Glass Zoo: Tales of Veteran Women Journalists

Glass Zoo: Tales of Veteran Women Journalists

Haeryun Kang
Haeryun Kang

Recently, the Korea Exposé team was looking at presidential candidates’ lists of pledges. “Woman” was the name given to one of the categories. A colleague asked me, “How do you feel about being a policy category?” 

I didn’t really know what to say. Sure, all my life my gender has been “female”: from the moment my parents checked my sex through ultrasound when I was five months old, to countless other moments when I received Barbie dolls, checked the gender box when signing up for Facebook in 2006, and wore flowery summer dresses that people called “feminine.” 

But truth be told, despite the perceived certainty of my female gender, I never really examined myself as part of the larger social category of “Woman,” not until I joined the work force after graduating from college in 2011.

Throughout my school years, other than the stereotypical roles that boys and girls were often expected to fulfill, there was equal opportunity and generally a liberal atmosphere where everyone was treated equally. I didn’t have a pressing need to see myself as a person within the larger group of Woman, a socially constructed category haunted by a complicated history full of inequality, discrimination, and struggle.

I’m fortunate enough to have been relatively protected from gender inequality until I became a working woman just a few years ago — and the injustices I experienced were only a tiny sliver, I must admit, of what many other women have experienced in conditions much worse than my own.
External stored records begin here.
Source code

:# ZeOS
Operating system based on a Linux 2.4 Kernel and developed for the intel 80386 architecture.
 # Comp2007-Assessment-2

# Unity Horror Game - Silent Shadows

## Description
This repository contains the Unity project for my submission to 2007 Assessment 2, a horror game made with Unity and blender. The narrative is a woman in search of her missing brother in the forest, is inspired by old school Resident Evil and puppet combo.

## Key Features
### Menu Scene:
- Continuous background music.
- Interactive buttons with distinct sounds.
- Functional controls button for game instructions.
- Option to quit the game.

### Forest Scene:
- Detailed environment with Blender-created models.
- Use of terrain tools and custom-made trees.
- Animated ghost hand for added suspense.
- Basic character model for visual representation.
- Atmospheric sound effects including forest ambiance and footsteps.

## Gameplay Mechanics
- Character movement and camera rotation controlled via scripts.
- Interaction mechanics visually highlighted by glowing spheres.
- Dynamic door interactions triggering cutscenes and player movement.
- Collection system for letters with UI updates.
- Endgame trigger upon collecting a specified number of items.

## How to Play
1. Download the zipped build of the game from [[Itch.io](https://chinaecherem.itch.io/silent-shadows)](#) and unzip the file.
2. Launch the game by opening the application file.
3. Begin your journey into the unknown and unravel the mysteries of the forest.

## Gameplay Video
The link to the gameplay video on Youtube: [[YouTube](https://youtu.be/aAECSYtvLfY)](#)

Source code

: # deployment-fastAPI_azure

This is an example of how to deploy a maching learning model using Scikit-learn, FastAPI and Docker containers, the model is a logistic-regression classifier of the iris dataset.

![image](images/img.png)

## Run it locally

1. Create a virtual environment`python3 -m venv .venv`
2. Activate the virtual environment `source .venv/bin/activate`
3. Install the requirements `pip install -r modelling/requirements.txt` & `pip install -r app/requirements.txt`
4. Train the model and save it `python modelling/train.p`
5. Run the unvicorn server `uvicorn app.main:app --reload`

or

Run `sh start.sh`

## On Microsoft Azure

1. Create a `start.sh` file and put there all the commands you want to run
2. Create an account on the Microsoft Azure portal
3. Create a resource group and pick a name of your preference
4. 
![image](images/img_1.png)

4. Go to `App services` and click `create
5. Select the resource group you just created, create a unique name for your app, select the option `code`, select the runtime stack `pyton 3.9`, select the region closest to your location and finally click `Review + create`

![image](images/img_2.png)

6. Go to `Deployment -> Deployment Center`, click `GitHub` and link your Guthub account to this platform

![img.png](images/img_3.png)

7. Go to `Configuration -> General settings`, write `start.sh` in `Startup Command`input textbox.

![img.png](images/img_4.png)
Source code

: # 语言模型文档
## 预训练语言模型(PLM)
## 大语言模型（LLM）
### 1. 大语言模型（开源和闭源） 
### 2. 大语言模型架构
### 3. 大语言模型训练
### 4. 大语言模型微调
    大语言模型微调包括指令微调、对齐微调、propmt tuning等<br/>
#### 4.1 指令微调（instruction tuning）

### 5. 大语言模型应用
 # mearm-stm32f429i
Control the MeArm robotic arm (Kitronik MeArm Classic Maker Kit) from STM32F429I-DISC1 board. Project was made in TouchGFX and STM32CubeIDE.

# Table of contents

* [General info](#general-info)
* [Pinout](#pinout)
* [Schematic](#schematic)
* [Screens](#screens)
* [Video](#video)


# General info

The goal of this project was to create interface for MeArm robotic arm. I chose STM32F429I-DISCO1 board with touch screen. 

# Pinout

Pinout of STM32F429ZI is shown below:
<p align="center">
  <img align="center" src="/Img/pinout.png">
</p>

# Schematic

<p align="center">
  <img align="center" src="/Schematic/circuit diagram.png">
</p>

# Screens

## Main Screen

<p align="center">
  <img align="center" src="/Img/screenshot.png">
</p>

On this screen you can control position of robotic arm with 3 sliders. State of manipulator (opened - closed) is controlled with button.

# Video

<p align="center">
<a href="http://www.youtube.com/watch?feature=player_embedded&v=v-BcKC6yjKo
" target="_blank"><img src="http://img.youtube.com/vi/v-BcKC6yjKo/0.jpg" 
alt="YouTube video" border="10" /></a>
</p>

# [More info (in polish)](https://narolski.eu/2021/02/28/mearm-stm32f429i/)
Still, once I became a journalist, the statistics started to become a reality for me. Just looking at the world of journalism, I saw that women were far outnumbered by men, especially at top-level positions. 

On Apr. 22, I had the rare opportunity to listen to the stories of women who have worked for far longer than I have, in far more challenging situations. It was a beautiful spring Saturday afternoon. (The air quality was actually good!) The panel, called “The Glass Zoo: Women in Journalism,” took place in downtown Seoul. The event was organized by yours truly and Mijin Lee, program manager at Mediati. By the way, Mediati is a start-up incubator and Korea Exposé’s main investor. 

The “glass zoo” is not a popular concept in feminist discourse. I’m not sure where it originated; Mijin and I first read about it in Suzanne Franks’ book, Women in Journalism. The way I understood it, the glass zoo refers to the space somewhere above the glass ceiling, occupied by women who have managed to land in positions of leadership. It’s that invisible space that ‘exceptional’ women can enter, to which outsiders can point and say, “Look! There are women in there too!” The zoo exists as an exception to the rule, creating the illusion that the glass ceiling is broken and gone. 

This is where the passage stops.